Um código de menu aponta para a sua própria página, alojada no seu fornecedor, sem formulários nem pagamentos. Não pede identidade, nem cartão, nem palavra-passe. O único risco real é alguém colar um autocolante por cima do seu, e isso resolve-se com material, não com tecnologia.

CritérioQR code fraudulentoQR code de menu controlado
Origem do códigoAutocolante acrescentado, carta desconhecidaImpresso ou gravado por si
Endereço abertoURL encurtado ou domínio imitadoO seu domínio, sempre o mesmo
Dados pedidosCartão bancário, palavras-passe, identidadeNenhum
Consequência da leituraFraude, débitos, usurpação de identidadeO menu abre no ecrã
No terreno, os incidentes em sala nunca vêm do QR code em si: vêm de um suporte frágil, colado à pressa, que qualquer pessoa tapa em dez segundos.

Como identificar um QR code falso

Ensine estes sinais à sua equipa. Chegam na quase totalidade dos casos e servem também para os seus clientes.

  • Um autocolante colocado por cima de outro suporte: descole um canto e veja o que está por baixo.
  • Um endereço encurtado ou um nome de domínio estranho: na dúvida, é melhor não ler o código.
  • Uma página que pede dados bancários quando só quer consultar um menu ou um horário.
  • Um sentido de urgência: multa a pagar, encomenda retida, conta suspensa.
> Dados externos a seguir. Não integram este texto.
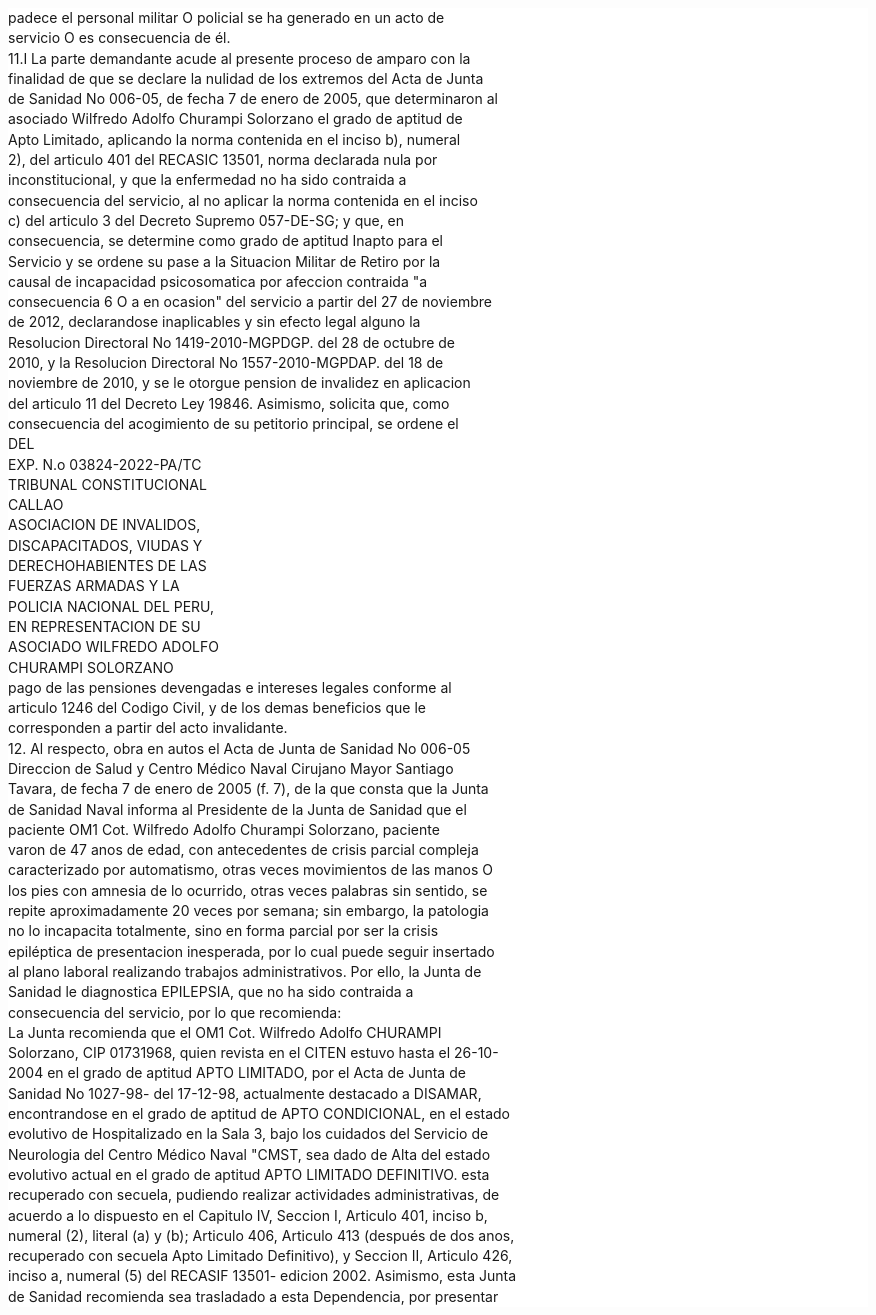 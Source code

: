 padece el personal militar O policial se ha generado en un acto de  
servicio O es consecuencia de él.  
11.I La parte demandante acude al presente proceso de amparo con la  
finalidad de que se declare la nulidad de los extremos del Acta de Junta  
de Sanidad No 006-05, de fecha 7 de enero de 2005, que determinaron al  
asociado Wilfredo Adolfo Churampi Solorzano el grado de aptitud de  
Apto Limitado, aplicando la norma contenida en el inciso b), numeral  
2), del articulo 401 del RECASIC 13501, norma declarada nula por  
inconstitucional, y que la enfermedad no ha sido contraida a  
consecuencia del servicio, al no aplicar la norma contenida en el inciso  
c) del articulo 3 del Decreto Supremo 057-DE-SG; y que, en  
consecuencia, se determine como grado de aptitud Inapto para el  
Servicio y se ordene su pase a la Situacion Militar de Retiro por la  
causal de incapacidad psicosomatica por afeccion contraida "a  
consecuencia 6 O a en ocasion" del servicio a partir del 27 de noviembre  
de 2012, declarandose inaplicables y sin efecto legal alguno la  
Resolucion Directoral No 1419-2010-MGPDGP. del 28 de octubre de  
2010, y la Resolucion Directoral No 1557-2010-MGPDAP. del 18 de  
noviembre de 2010, y se le otorgue pension de invalidez en aplicacion  
del articulo 11 del Decreto Ley 19846. Asimismo, solicita que, como  
consecuencia del acogimiento de su petitorio principal, se ordene el  
DEL  
EXP. N.o 03824-2022-PA/TC  
TRIBUNAL CONSTITUCIONAL  
CALLAO  
ASOCIACION DE INVALIDOS,  
DISCAPACITADOS, VIUDAS Y  
DERECHOHABIENTES DE LAS  
FUERZAS ARMADAS Y LA  
POLICIA NACIONAL DEL PERU,  
EN REPRESENTACION DE SU  
ASOCIADO WILFREDO ADOLFO  
CHURAMPI SOLORZANO  
pago de las pensiones devengadas e intereses legales conforme al  
articulo 1246 del Codigo Civil, y de los demas beneficios que le  
corresponden a partir del acto invalidante.  
12. Al respecto, obra en autos el Acta de Junta de Sanidad No 006-05  
Direccion de Salud y Centro Médico Naval Cirujano Mayor Santiago  
Tavara, de fecha 7 de enero de 2005 (f. 7), de la que consta que la Junta  
de Sanidad Naval informa al Presidente de la Junta de Sanidad que el  
paciente OM1 Cot. Wilfredo Adolfo Churampi Solorzano, paciente  
varon de 47 anos de edad, con antecedentes de crisis parcial compleja  
caracterizado por automatismo, otras veces movimientos de las manos O  
los pies con amnesia de lo ocurrido, otras veces palabras sin sentido, se  
repite aproximadamente 20 veces por semana; sin embargo, la patologia  
no lo incapacita totalmente, sino en forma parcial por ser la crisis  
epiléptica de presentacion inesperada, por lo cual puede seguir insertado  
al plano laboral realizando trabajos administrativos. Por ello, la Junta de  
Sanidad le diagnostica EPILEPSIA, que no ha sido contraida a  
consecuencia del servicio, por lo que recomienda:  
La Junta recomienda que el OM1 Cot. Wilfredo Adolfo CHURAMPI  
Solorzano, CIP 01731968, quien revista en el CITEN estuvo hasta el 26-10-  
2004 en el grado de aptitud APTO LIMITADO, por el Acta de Junta de  
Sanidad No 1027-98- del 17-12-98, actualmente destacado a DISAMAR,  
encontrandose en el grado de aptitud de APTO CONDICIONAL, en el estado  
evolutivo de Hospitalizado en la Sala 3, bajo los cuidados del Servicio de  
Neurologia del Centro Médico Naval "CMST, sea dado de Alta del estado  
evolutivo actual en el grado de aptitud APTO LIMITADO DEFINITIVO. esta  
recuperado con secuela, pudiendo realizar actividades administrativas, de  
acuerdo a lo dispuesto en el Capitulo IV, Seccion I, Articulo 401, inciso b,  
numeral (2), literal (a) y (b); Articulo 406, Articulo 413 (después de dos anos,  
recuperado con secuela Apto Limitado Definitivo), y Seccion II, Articulo 426,  
inciso a, numeral (5) del RECASIF 13501- edicion 2002. Asimismo, esta Junta  
de Sanidad recomienda sea trasladado a esta Dependencia, por presentar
Na maioria dos telemóveis, o endereço aparece antes de a página abrir. Confirme a primeira parte do domínio, a que vem antes da primeira barra. É ela que diz para onde vai realmente, como explicamos no nosso guia para ler um QR code em segurança.

Cinco gestos para proteger os clientes em sala

A segurança de um QR code num restaurante é uma questão de suporte físico e de rotina, não de informática.
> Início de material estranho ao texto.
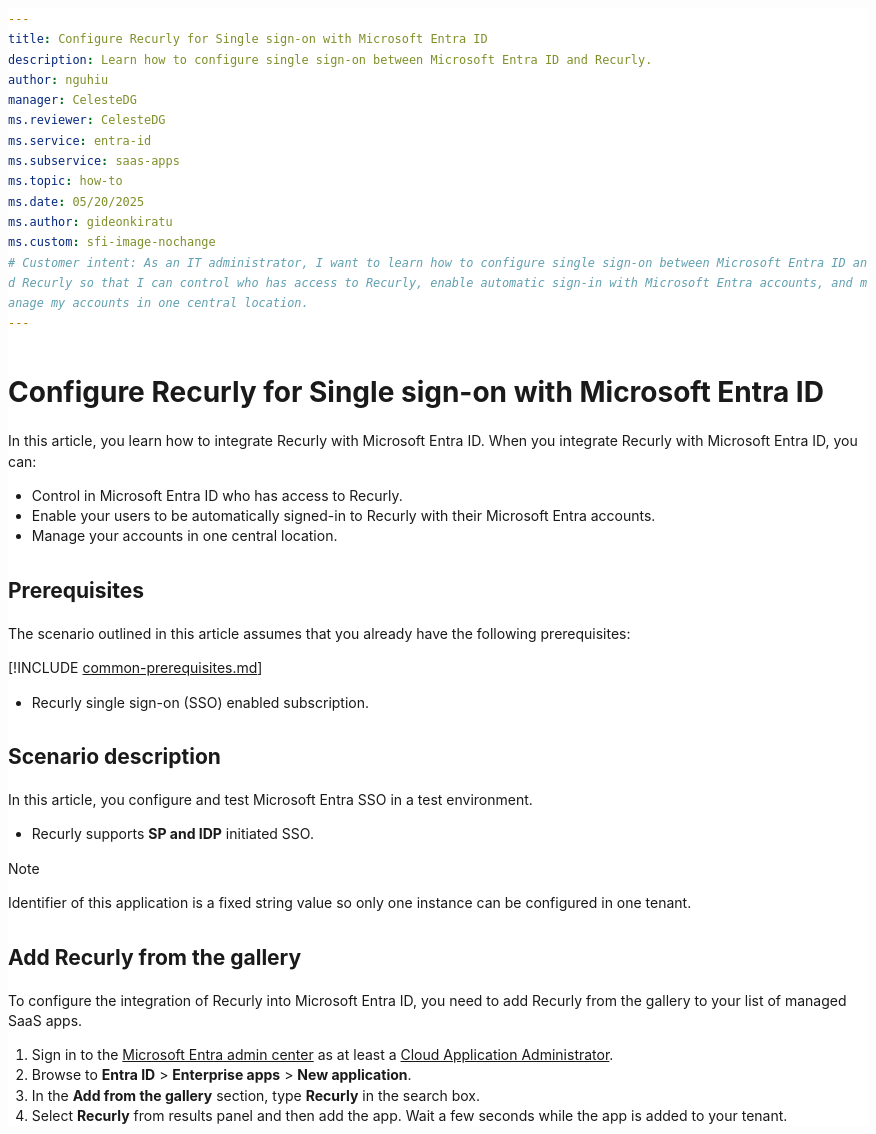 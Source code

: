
 ```yaml
---
title: Configure Recurly for Single sign-on with Microsoft Entra ID
description: Learn how to configure single sign-on between Microsoft Entra ID and Recurly.
author: nguhiu
manager: CelesteDG
ms.reviewer: CelesteDG
ms.service: entra-id
ms.subservice: saas-apps
ms.topic: how-to
ms.date: 05/20/2025
ms.author: gideonkiratu
ms.custom: sfi-image-nochange
# Customer intent: As an IT administrator, I want to learn how to configure single sign-on between Microsoft Entra ID and Recurly so that I can control who has access to Recurly, enable automatic sign-in with Microsoft Entra accounts, and manage my accounts in one central location.
---
```


# Configure Recurly for Single sign-on with Microsoft Entra ID

In this article,  you learn how to integrate Recurly with Microsoft Entra ID. When you integrate Recurly with Microsoft Entra ID, you can:

* Control in Microsoft Entra ID who has access to Recurly.
* Enable your users to be automatically signed-in to Recurly with their Microsoft Entra accounts.
* Manage your accounts in one central location.

## Prerequisites
The scenario outlined in this article assumes that you already have the following prerequisites:

[!INCLUDE [common-prerequisites.md](~/identity/saas-apps/includes/common-prerequisites.md)]
* Recurly single sign-on (SSO) enabled subscription.

## Scenario description

In this article,  you configure and test Microsoft Entra SSO in a test environment.

* Recurly supports **SP and IDP** initiated SSO.

> [!NOTE]
> Identifier of this application is a fixed string value so only one instance can be configured in one tenant.

## Add Recurly from the gallery

To configure the integration of Recurly into Microsoft Entra ID, you need to add Recurly from the gallery to your list of managed SaaS apps.

1. Sign in to the [Microsoft Entra admin center](https://entra.microsoft.com) as at least a [Cloud Application Administrator](~/identity/role-based-access-control/permissions-reference.md#cloud-application-administrator).
1. Browse to **Entra ID** > **Enterprise apps** > **New application**.
1. In the **Add from the gallery** section, type **Recurly** in the search box.
1. Select **Recurly** from results panel and then add the app. Wait a few seconds while the app is added to your tenant.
  • Prefira o cavalete gravado, o autocolante com verniz de proteção ou o código impresso na própria carta a um autocolante simples.
  • Dê uma volta pela sala todas as semanas: um código tapado nota-se em trinta segundos.
  • Coloque o seu logótipo e o nome do estabelecimento à volta do código, para evitar confusões.
  • Leia você mesmo o código de duas mesas ao acaso todas as manhãs, à abertura.
  • Nunca peça dados pessoais nem pagamentos através desse código: os seus clientes vão perceber que, na sua casa, uma leitura abre apenas um menu.
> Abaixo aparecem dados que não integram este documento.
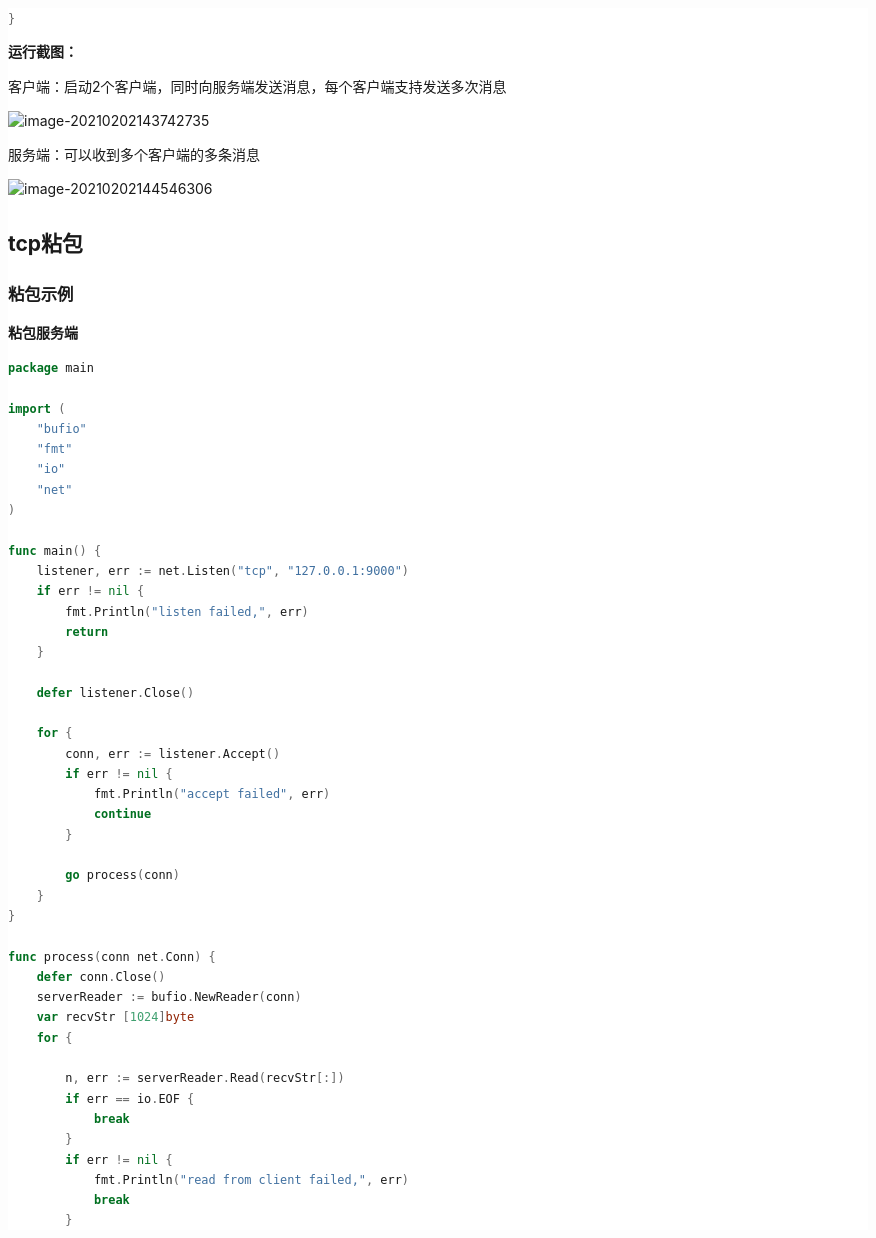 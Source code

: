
 ```go
}

```

**运行截图：**

客户端：启动2个客户端，同时向服务端发送消息，每个客户端支持发送多次消息

![image-20210202143742735](https://gitee.com/boogie96/pic-go-bed/raw/master/img/image-20210202143742735.png)

服务端：可以收到多个客户端的多条消息

![image-20210202144546306](https://gitee.com/boogie96/pic-go-bed/raw/master/img/image-20210202144546306.png)

## tcp粘包

### 粘包示例

**粘包服务端**

```go
package main

import (
	"bufio"
	"fmt"
	"io"
	"net"
)

func main() {
	listener, err := net.Listen("tcp", "127.0.0.1:9000")
	if err != nil {
		fmt.Println("listen failed,", err)
		return
	}

	defer listener.Close()

	for {
		conn, err := listener.Accept()
		if err != nil {
			fmt.Println("accept failed", err)
			continue
		}

		go process(conn)
	}
}

func process(conn net.Conn) {
	defer conn.Close()
	serverReader := bufio.NewReader(conn)
	var recvStr [1024]byte
	for {

		n, err := serverReader.Read(recvStr[:])
		if err == io.EOF {
			break
		}
		if err != nil {
			fmt.Println("read from client failed,", err)
			break
		}
```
O mesmo princípio vale para os restantes códigos do estabelecimento, incluindo o do seu acesso wi-fi para clientes.

O que fazer se você ou um cliente forem vítimas

Aja depressa: a maioria dos débitos fraudulentos ainda pode ser bloqueada nas horas seguintes. Cancele o cartão junto do banco, mude as palavras-passe reutilizadas noutros sítios e denuncie a burla nas plataformas oficiais.

Em sala, se encontrar um código falso, retire o suporte, fotografe-o e avise os clientes presentes. Apresentar queixa continua a ser útil, mesmo sem prejuízo financeiro: são estas denúncias que permitem detetar séries de autocolantes maliciosos num mesmo bairro.

O QR code continua a ser uma ferramenta neutra. Bem colocado e bem vigiado, não apresenta nenhum dos riscos de que falam estes casos de fraude.